BOWLING GREEN - Last week, a local Buckeye Boys State delegate said he had enjoyed nightly assemblies, a memorial flag service and a State Highway Patrol service. He said he had taken his freedom for granted, and the ceremonies gave him a newfound respect for what State Highway Patrol and veterans do.
Kyle Ink, a senior at New Riegel High School, said Buckeye Boys State had been a life-changing experience, and he never is going to forget the boys he met and the lessons he learned.
"I'm always (going to) remember Boys State," he said.
PHOTOS BY JILL GOSCHE
Kyle Ink, a senior at New Riegel High School, stands next to the chalkboard where he wrote down all the bills House of Representatives members addressed during Buckeye Boys State.

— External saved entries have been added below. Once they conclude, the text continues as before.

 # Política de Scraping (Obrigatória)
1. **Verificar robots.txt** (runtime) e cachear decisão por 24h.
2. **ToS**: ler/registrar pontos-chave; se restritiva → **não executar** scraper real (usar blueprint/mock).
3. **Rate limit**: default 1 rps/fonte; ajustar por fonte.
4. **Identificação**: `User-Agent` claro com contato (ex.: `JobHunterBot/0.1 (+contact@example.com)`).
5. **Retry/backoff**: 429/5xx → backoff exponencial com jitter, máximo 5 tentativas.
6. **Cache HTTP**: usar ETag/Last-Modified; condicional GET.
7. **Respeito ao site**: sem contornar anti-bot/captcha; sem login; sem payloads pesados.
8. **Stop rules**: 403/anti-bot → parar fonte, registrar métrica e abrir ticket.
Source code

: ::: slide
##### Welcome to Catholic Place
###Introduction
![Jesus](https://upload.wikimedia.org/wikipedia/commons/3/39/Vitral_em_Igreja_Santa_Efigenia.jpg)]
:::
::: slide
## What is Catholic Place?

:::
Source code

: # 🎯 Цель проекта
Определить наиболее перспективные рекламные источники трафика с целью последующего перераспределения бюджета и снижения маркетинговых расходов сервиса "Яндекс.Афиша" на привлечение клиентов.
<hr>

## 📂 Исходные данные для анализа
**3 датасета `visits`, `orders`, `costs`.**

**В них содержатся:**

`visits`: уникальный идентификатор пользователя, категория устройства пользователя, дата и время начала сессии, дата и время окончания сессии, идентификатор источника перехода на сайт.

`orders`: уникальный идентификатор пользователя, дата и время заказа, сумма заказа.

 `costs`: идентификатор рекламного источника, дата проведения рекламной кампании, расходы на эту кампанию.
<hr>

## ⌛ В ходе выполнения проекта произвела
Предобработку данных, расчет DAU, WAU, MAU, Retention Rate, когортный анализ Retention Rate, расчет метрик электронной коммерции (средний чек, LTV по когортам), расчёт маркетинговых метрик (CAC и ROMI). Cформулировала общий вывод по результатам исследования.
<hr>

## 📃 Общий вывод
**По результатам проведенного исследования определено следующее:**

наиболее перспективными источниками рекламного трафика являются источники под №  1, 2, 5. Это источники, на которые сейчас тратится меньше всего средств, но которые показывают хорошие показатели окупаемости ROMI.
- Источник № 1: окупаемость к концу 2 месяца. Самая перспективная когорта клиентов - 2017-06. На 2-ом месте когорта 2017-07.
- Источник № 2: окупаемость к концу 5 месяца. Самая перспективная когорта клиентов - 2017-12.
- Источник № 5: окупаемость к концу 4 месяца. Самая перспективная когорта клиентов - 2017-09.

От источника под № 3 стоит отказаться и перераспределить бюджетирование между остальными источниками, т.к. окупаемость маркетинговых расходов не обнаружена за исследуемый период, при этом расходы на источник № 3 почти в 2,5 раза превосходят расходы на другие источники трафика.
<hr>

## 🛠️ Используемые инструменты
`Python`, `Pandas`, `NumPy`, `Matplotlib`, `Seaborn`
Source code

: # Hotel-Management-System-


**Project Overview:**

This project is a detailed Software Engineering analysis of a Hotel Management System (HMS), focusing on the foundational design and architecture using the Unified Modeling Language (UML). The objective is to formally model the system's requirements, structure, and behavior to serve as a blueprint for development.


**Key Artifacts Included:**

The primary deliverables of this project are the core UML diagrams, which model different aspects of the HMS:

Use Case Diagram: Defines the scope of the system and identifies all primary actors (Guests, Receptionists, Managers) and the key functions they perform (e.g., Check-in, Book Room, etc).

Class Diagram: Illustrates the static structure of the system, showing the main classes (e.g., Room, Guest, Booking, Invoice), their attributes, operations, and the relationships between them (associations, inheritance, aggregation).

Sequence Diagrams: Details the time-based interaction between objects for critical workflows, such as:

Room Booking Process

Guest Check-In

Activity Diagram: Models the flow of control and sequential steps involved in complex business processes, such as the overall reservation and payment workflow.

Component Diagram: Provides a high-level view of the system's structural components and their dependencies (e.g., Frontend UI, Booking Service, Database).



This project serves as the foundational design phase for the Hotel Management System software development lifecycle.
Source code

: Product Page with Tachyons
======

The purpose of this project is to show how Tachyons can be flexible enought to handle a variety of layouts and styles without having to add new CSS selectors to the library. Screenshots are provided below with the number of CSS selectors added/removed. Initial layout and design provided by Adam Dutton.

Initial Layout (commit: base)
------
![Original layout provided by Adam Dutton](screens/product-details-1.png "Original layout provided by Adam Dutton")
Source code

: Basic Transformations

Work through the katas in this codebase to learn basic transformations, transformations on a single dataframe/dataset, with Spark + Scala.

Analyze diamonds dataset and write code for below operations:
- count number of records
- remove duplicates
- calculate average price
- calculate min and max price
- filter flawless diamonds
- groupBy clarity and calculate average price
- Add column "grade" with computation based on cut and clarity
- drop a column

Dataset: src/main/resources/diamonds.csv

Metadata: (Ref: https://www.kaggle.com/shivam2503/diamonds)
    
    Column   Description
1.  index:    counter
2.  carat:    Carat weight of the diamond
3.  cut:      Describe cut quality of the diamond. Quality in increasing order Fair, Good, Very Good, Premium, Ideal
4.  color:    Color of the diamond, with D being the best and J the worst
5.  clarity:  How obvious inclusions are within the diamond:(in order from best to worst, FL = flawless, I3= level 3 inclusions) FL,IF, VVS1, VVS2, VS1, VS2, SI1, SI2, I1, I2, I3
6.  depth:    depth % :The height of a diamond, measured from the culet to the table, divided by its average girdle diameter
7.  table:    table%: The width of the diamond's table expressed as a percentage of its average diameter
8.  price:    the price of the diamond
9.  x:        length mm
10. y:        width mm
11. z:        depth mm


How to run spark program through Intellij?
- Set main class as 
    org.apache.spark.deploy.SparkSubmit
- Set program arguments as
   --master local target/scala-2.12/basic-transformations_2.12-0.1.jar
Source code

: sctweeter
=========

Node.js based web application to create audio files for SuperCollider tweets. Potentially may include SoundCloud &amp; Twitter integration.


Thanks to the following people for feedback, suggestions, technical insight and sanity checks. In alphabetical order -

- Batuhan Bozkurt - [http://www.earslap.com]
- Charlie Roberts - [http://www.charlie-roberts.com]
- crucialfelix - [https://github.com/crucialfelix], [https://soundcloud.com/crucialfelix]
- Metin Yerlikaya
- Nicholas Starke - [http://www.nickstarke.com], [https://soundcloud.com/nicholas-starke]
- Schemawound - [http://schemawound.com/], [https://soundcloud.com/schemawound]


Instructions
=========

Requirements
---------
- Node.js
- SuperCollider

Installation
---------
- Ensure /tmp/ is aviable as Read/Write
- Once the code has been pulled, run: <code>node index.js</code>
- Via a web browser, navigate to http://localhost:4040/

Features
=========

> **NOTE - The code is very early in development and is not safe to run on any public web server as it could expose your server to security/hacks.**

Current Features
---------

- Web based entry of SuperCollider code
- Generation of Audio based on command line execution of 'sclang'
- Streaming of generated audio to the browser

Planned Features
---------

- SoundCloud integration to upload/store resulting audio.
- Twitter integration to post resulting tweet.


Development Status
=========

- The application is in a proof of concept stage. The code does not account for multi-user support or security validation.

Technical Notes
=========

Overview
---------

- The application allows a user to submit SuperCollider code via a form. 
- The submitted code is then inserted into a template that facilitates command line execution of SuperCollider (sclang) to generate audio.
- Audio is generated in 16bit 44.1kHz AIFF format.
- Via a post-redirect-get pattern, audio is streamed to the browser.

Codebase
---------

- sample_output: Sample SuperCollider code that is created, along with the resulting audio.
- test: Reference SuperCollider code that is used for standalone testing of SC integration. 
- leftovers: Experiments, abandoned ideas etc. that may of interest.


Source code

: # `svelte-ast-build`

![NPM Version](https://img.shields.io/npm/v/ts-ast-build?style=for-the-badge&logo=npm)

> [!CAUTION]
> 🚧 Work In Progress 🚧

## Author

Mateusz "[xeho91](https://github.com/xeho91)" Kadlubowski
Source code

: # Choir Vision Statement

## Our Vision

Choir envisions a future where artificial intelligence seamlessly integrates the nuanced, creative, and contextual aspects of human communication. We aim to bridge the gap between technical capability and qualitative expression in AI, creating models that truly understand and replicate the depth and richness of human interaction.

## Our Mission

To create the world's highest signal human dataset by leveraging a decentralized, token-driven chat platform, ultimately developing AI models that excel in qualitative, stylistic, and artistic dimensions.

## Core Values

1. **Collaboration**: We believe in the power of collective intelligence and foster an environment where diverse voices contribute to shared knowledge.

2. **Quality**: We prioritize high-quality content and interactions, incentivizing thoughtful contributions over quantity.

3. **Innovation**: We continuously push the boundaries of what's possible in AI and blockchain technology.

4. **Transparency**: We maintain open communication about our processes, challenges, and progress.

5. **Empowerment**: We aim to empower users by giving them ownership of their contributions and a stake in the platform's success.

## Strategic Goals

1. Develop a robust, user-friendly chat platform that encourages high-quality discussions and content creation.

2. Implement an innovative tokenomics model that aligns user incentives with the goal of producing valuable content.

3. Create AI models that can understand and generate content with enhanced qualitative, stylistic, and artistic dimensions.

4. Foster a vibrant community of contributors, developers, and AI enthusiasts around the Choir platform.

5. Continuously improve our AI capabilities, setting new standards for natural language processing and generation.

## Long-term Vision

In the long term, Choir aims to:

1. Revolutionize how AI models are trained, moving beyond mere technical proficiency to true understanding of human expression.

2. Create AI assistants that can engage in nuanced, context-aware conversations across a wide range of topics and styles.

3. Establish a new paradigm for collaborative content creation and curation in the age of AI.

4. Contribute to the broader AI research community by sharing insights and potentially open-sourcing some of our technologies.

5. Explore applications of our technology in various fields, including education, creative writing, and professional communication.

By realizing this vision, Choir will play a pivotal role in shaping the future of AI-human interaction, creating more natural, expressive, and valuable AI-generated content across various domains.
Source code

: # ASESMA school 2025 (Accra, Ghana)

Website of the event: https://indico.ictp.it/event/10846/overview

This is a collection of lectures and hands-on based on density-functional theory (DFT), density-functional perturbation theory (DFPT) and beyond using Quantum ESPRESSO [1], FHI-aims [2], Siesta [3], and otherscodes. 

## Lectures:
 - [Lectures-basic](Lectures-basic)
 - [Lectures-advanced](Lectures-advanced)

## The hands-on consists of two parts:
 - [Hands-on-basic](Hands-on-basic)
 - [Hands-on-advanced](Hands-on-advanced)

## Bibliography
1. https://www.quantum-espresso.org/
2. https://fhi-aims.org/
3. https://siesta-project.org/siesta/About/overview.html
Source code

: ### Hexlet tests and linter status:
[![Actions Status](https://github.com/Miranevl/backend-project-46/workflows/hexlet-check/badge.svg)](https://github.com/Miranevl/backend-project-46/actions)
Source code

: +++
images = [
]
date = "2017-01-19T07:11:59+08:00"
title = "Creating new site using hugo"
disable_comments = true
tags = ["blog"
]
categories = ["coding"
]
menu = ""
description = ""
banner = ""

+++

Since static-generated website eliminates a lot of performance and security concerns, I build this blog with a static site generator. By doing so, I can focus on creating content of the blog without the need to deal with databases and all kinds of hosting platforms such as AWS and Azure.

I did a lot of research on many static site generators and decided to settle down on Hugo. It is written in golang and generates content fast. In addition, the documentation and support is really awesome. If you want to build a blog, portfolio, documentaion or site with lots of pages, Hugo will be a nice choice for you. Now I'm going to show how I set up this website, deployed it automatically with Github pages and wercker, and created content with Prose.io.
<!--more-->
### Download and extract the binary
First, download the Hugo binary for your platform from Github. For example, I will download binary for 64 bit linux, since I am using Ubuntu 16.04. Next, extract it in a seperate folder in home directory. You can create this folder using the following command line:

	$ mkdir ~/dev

According to the Buckeye Boys State website, the program is a nine-day hands-on experience focusing on the operation of the democratic form of government, the organization of political parties and their relationship in shaping Ohio government. The program was June 11 through Sunday at Bowling Green State University.
Ink was the bill clerk for the House of Representatives. He said he lost when he ran for a House of Representatives seat and had to go through an interview to become the bill clerk.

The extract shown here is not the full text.